INTRAC.NET began in cybersecurity. That mindset permeates everything. Alarm systems that cannot be disarmed by voice without explicit safety constraints. VPN layers that assume hostile networks. Firewall segmentation by default. A custom trash wrapper that prevents any service, script, or AI agent from permanently deleting files — everything goes to macOS Trash first.

The instincts built defending IRC infrastructure in 1998 still shape system design today. Security is not added later. It is foundational.

The Point

The strongest technologists build because they are curious, not because they were assigned a ticket.

Project Kaizen began as a question: can a real AI platform run entirely on consumer hardware inside a house?

The answer is yes.
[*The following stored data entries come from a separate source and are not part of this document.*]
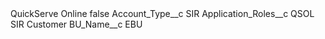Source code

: <?xml version="1.0" encoding="UTF-8"?>
<CustomMetadata xmlns="http://soap.sforce.com/2006/04/metadata" xmlns:xsi="http://www.w3.org/2001/XMLSchema-instance" xmlns:xsd="http://www.w3.org/2001/XMLSchema">
    <label>QuickServe Online</label>
    <protected>false</protected>
    <values>
        <field>Account_Type__c</field>
        <value xsi:type="xsd:string">SIR</value>
    </values>
    <values>
        <field>Application_Roles__c</field>
        <value xsi:type="xsd:string">QSOL SIR Customer</value>
    </values>
    <values>
        <field>BU_Name__c</field>
        <value xsi:type="xsd:string">EBU</value>
    </values>
</CustomMetadata>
The more important outcome is everything learned building it, and how that knowledge compounds across professional environments.

The same person who debugs a failing TTS pipeline at midnight is the person who stays calm when a production deployment goes sideways at work. The same person who designs VLAN segmentation for a home network understands why network isolation matters in a corporate environment. The same person who tunes model quantization on unified memory understands the cost and performance tradeoffs that drive ML infrastructure decisions.

The lab is the classroom. The curiosity is the credential.

“Coding is thinking. AI just saves the typing.”